### THE TASK
Sort through the listing below and keep each line with the word "dados". Copy those.

### EXERCISE MATERIALS
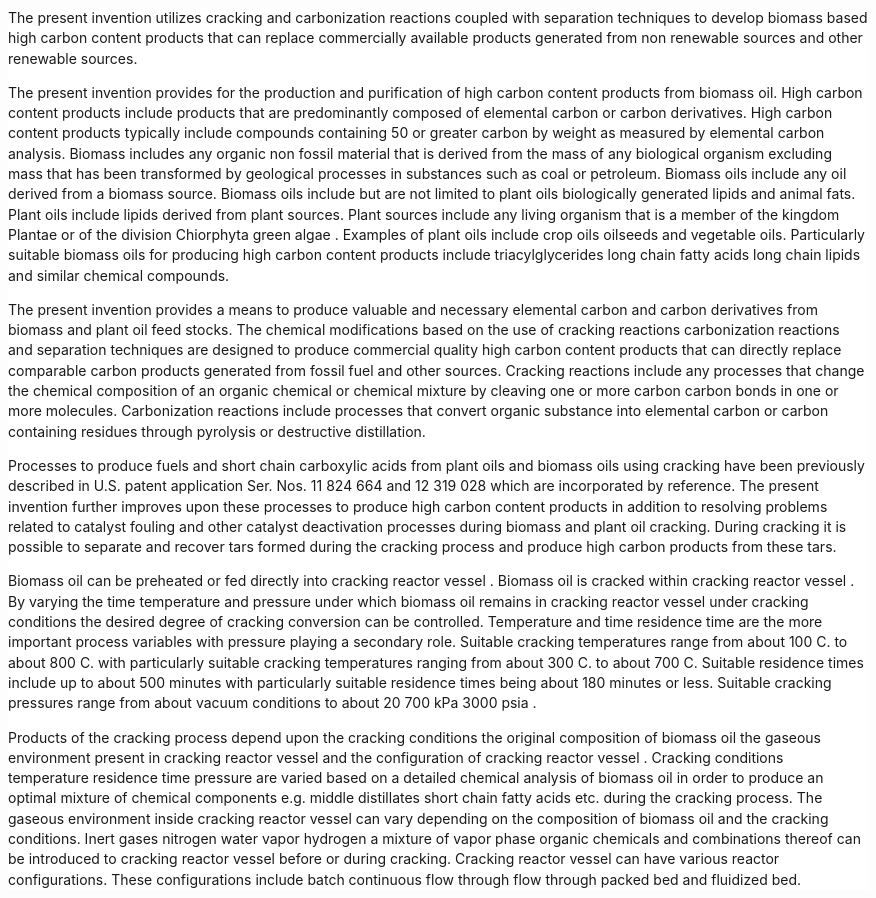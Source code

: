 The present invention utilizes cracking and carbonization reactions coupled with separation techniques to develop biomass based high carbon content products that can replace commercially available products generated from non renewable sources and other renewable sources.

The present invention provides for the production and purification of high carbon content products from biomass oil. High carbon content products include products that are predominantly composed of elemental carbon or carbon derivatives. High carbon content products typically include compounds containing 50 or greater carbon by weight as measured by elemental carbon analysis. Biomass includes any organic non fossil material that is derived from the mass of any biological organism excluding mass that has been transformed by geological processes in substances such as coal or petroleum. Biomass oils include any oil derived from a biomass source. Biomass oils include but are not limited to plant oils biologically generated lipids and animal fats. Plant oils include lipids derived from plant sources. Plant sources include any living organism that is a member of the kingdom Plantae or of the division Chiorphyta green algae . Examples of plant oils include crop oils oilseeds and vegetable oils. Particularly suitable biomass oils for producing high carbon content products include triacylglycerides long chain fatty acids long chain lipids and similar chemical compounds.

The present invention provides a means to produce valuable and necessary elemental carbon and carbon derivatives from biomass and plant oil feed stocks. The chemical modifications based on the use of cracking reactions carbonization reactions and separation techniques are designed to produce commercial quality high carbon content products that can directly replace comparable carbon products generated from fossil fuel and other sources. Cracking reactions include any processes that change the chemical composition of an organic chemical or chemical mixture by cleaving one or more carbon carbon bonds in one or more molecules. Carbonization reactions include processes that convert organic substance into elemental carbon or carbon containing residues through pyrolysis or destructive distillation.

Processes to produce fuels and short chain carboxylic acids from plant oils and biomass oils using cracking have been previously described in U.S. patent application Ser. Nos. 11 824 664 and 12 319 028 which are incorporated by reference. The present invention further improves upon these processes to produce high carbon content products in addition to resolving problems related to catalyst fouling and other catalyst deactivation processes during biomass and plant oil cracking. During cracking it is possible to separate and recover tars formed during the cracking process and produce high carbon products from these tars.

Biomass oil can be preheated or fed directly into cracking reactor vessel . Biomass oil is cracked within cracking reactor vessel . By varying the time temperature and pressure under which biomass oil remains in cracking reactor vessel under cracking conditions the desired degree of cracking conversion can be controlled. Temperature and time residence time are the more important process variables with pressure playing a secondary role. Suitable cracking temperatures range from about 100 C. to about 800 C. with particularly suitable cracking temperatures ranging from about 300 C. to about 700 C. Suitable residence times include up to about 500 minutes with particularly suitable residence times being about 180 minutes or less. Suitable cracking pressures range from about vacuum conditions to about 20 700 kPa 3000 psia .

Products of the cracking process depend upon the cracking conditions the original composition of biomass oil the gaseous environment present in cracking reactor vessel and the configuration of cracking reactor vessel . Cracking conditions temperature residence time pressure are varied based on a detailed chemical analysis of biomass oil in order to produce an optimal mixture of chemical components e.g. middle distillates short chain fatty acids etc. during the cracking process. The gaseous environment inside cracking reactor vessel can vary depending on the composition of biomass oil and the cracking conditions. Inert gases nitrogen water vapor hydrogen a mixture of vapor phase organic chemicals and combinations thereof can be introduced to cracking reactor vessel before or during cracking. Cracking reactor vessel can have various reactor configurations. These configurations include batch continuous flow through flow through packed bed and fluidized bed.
---
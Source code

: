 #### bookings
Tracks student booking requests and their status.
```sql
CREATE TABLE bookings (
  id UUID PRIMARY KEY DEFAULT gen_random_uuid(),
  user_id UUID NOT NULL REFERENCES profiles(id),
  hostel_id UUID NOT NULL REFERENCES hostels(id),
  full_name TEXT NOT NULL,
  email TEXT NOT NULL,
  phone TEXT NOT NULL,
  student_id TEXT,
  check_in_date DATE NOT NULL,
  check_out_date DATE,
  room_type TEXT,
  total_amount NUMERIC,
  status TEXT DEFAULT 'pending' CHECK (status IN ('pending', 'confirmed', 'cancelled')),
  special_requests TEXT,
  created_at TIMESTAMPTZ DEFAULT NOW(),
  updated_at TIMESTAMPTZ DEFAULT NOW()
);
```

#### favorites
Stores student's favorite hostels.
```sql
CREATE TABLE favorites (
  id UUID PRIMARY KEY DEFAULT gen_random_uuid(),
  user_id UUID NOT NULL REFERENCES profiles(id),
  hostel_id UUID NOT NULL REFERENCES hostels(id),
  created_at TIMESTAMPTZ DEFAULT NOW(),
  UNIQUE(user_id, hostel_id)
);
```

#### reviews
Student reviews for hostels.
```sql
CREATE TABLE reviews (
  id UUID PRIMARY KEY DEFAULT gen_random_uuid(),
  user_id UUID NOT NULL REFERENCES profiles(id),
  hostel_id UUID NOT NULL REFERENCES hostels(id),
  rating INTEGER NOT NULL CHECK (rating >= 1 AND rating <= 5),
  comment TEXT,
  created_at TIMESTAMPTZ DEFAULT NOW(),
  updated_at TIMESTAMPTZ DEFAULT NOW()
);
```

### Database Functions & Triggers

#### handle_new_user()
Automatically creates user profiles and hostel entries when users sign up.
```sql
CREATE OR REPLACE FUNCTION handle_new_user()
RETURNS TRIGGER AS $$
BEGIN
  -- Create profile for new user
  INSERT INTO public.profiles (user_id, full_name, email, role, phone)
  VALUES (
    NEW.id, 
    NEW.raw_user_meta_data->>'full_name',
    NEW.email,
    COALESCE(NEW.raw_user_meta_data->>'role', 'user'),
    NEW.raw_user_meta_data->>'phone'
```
...
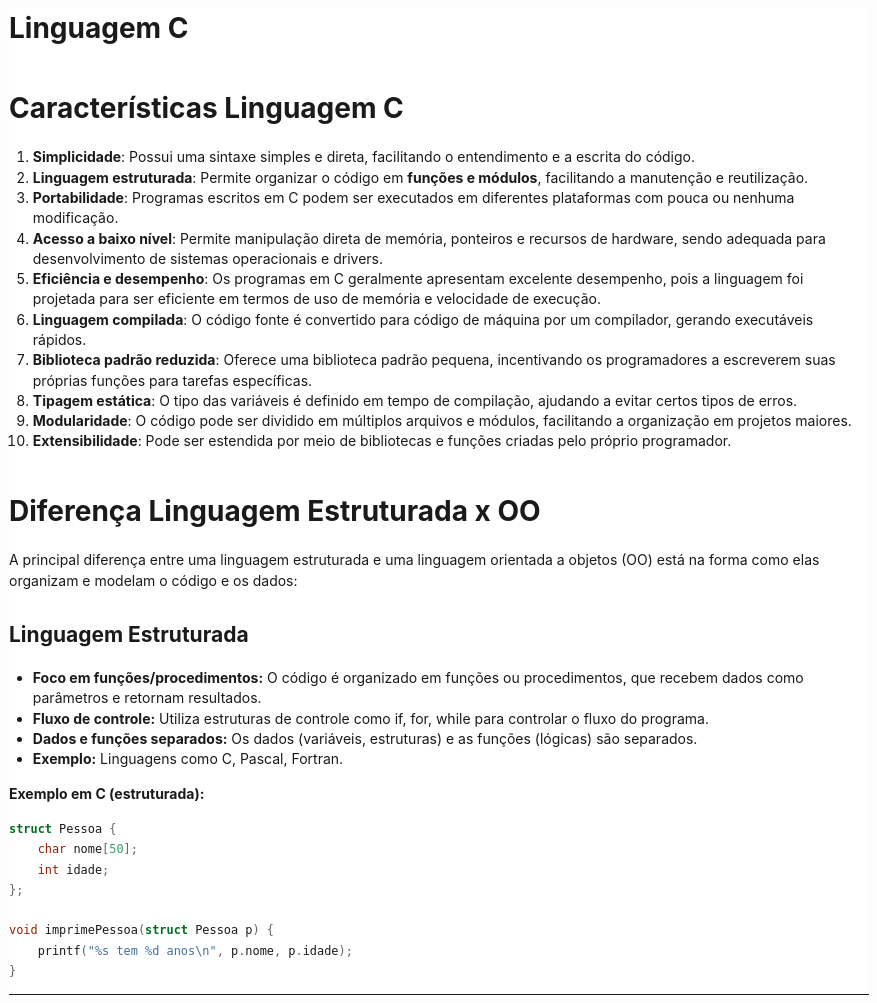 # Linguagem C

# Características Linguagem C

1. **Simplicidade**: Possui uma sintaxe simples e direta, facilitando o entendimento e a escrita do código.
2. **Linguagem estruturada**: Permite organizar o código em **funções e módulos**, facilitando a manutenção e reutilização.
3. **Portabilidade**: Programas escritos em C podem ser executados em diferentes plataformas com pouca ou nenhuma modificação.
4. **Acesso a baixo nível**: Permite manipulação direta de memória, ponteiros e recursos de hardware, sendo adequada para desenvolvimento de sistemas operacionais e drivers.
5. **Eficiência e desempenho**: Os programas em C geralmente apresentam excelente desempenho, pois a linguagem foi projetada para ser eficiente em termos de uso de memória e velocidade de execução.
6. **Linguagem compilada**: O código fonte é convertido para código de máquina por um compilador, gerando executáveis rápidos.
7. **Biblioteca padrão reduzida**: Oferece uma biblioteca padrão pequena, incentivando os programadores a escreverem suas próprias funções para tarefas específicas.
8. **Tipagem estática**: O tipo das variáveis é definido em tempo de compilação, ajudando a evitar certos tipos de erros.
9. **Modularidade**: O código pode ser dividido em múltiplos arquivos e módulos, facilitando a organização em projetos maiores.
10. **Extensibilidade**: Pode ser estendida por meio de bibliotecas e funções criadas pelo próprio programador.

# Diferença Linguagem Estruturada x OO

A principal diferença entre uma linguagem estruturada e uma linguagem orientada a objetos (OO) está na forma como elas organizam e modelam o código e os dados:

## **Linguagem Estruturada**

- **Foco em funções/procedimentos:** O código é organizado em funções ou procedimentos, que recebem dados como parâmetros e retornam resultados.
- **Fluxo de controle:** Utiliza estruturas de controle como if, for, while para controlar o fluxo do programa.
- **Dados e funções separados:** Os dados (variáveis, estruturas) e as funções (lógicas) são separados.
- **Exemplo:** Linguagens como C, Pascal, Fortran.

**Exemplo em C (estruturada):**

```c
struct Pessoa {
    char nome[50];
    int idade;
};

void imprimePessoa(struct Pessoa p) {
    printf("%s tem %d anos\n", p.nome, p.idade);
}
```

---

### REPLY
A principal diferença entre uma linguagem estruturada e uma linguagem orientada a objetos (OO) está na forma como elas organizam e modelam o código e os dados:
- **Foco em funções/procedimentos:** O código é organizado em funções ou procedimentos, que recebem dados como parâmetros e retornam resultados.
- **Dados e funções separados:** Os dados (variáveis, estruturas) e as funções (lógicas) são separados.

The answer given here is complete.